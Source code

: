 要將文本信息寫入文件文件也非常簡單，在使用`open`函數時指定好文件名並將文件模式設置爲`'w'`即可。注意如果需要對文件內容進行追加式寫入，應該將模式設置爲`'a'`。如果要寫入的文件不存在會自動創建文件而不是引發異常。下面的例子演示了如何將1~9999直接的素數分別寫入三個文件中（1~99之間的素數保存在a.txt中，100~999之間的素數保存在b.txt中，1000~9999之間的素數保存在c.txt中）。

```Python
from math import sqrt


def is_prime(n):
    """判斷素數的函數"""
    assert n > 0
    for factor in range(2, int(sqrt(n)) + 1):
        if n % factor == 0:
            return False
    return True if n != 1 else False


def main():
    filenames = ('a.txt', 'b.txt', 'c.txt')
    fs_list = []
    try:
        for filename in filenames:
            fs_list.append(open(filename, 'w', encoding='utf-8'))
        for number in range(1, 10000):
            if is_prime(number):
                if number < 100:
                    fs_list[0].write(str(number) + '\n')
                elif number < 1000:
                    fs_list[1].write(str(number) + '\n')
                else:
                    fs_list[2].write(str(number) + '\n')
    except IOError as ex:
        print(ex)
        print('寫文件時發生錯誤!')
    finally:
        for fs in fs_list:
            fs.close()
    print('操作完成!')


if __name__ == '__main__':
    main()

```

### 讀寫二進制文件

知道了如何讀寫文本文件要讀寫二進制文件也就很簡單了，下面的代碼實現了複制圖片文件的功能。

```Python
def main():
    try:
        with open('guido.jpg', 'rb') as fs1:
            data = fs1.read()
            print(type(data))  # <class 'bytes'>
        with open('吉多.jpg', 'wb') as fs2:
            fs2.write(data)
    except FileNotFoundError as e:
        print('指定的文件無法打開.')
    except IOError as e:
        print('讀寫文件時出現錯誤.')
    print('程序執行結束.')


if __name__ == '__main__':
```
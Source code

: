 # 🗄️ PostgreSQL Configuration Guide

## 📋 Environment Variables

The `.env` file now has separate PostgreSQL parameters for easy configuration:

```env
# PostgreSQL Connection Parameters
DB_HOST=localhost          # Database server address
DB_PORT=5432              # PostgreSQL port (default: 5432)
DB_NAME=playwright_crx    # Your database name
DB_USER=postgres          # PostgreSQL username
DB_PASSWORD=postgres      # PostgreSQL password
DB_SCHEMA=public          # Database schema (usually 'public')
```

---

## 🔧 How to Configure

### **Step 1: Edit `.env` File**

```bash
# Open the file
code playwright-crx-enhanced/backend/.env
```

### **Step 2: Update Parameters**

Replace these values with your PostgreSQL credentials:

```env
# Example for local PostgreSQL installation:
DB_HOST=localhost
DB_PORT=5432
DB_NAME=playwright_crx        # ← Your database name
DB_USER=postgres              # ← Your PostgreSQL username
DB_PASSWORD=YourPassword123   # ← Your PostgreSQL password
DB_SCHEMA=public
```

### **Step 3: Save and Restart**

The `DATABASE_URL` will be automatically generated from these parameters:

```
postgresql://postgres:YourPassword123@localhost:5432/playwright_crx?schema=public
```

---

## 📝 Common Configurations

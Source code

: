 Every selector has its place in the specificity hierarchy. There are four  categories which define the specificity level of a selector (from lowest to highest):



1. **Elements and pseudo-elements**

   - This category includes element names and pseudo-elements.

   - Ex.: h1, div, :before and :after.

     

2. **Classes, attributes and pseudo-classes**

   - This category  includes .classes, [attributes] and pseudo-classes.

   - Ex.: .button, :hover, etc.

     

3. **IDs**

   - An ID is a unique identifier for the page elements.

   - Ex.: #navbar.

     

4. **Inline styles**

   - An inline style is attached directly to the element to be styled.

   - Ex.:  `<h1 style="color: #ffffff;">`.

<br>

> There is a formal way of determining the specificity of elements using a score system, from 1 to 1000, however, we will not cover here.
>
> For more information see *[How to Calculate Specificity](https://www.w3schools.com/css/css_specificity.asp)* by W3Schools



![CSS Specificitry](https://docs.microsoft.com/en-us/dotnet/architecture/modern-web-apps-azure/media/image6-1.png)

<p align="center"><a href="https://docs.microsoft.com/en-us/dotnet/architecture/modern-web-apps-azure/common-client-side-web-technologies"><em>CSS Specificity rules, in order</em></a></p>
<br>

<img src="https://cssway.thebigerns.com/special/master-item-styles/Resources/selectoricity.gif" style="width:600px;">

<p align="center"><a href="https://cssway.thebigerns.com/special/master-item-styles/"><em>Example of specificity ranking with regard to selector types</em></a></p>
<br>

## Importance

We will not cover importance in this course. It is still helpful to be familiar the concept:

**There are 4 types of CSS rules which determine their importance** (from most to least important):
****************************************
WHAT THE TASK REQUIRES ::
Reproduce the listing above exactly, in its entirety.

WRITTEN ANSWER ::
Source code

: 要將文本信息寫入文件文件也非常簡單，在使用`open`函數時指定好文件名並將文件模式設置爲`'w'`即可。注意如果需要對文件內容進行追加式寫入，應該將模式設置爲`'a'`。如果要寫入的文件不存在會自動創建文件而不是引發異常。下面的例子演示了如何將1~9999直接的素數分別寫入三個文件中（1~99之間的素數保存在a.txt中，100~999之間的素數保存在b.txt中，1000~9999之間的素數保存在c.txt中）。

```Python
from math import sqrt


def is_prime(n):
    """判斷素數的函數"""
    assert n > 0
    for factor in range(2, int(sqrt(n)) + 1):
        if n % factor == 0:
            return False
    return True if n != 1 else False


def main():
    filenames = ('a.txt', 'b.txt', 'c.txt')
    fs_list = []
    try:
        for filename in filenames:
            fs_list.append(open(filename, 'w', encoding='utf-8'))
        for number in range(1, 10000):
            if is_prime(number):
                if number < 100:
                    fs_list[0].write(str(number) + '\n')
                elif number < 1000:
                    fs_list[1].write(str(number) + '\n')
                else:
                    fs_list[2].write(str(number) + '\n')
    except IOError as ex:
        print(ex)
        print('寫文件時發生錯誤!')
    finally:
        for fs in fs_list:
            fs.close()
    print('操作完成!')


if __name__ == '__main__':
    main()

```

### 讀寫二進制文件

知道了如何讀寫文本文件要讀寫二進制文件也就很簡單了，下面的代碼實現了複制圖片文件的功能。

```Python
def main():
    try:
        with open('guido.jpg', 'rb') as fs1:
            data = fs1.read()
            print(type(data))  # <class 'bytes'>
        with open('吉多.jpg', 'wb') as fs2:
            fs2.write(data)
    except FileNotFoundError as e:
        print('指定的文件無法打開.')
    except IOError as e:
        print('讀寫文件時出現錯誤.')
    print('程序執行結束.')


if __name__ == '__main__':
```
Source code

: # 🗄️ PostgreSQL Configuration Guide

## 📋 Environment Variables

The `.env` file now has separate PostgreSQL parameters for easy configuration:

```env
# PostgreSQL Connection Parameters
DB_HOST=localhost          # Database server address
DB_PORT=5432              # PostgreSQL port (default: 5432)
DB_NAME=playwright_crx    # Your database name
DB_USER=postgres          # PostgreSQL username
DB_PASSWORD=postgres      # PostgreSQL password
DB_SCHEMA=public          # Database schema (usually 'public')
```

---

## 🔧 How to Configure

### **Step 1: Edit `.env` File**

```bash
# Open the file
code playwright-crx-enhanced/backend/.env
```

### **Step 2: Update Parameters**

Replace these values with your PostgreSQL credentials:

```env
# Example for local PostgreSQL installation:
DB_HOST=localhost
DB_PORT=5432
DB_NAME=playwright_crx        # ← Your database name
DB_USER=postgres              # ← Your PostgreSQL username
DB_PASSWORD=YourPassword123   # ← Your PostgreSQL password
DB_SCHEMA=public
```

### **Step 3: Save and Restart**

The `DATABASE_URL` will be automatically generated from these parameters:

```
postgresql://postgres:YourPassword123@localhost:5432/playwright_crx?schema=public
```

---

## 📝 Common Configurations

Source code

: Every selector has its place in the specificity hierarchy. There are four  categories which define the specificity level of a selector (from lowest to highest):



1. **Elements and pseudo-elements**

   - This category includes element names and pseudo-elements.

   - Ex.: h1, div, :before and :after.

     

2. **Classes, attributes and pseudo-classes**

   - This category  includes .classes, [attributes] and pseudo-classes.

   - Ex.: .button, :hover, etc.

     

3. **IDs**

   - An ID is a unique identifier for the page elements.

   - Ex.: #navbar.

     

4. **Inline styles**

   - An inline style is attached directly to the element to be styled.

   - Ex.:  `<h1 style="color: #ffffff;">`.

<br>

> There is a formal way of determining the specificity of elements using a score system, from 1 to 1000, however, we will not cover here.
>
> For more information see *[How to Calculate Specificity](https://www.w3schools.com/css/css_specificity.asp)* by W3Schools



![CSS Specificitry](https://docs.microsoft.com/en-us/dotnet/architecture/modern-web-apps-azure/media/image6-1.png)

<p align="center"><a href="https://docs.microsoft.com/en-us/dotnet/architecture/modern-web-apps-azure/common-client-side-web-technologies"><em>CSS Specificity rules, in order</em></a></p>
<br>

<img src="https://cssway.thebigerns.com/special/master-item-styles/Resources/selectoricity.gif" style="width:600px;">

<p align="center"><a href="https://cssway.thebigerns.com/special/master-item-styles/"><em>Example of specificity ranking with regard to selector types</em></a></p>
<br>

## Importance

We will not cover importance in this course. It is still helpful to be familiar the concept:

**There are 4 types of CSS rules which determine their importance** (from most to least important):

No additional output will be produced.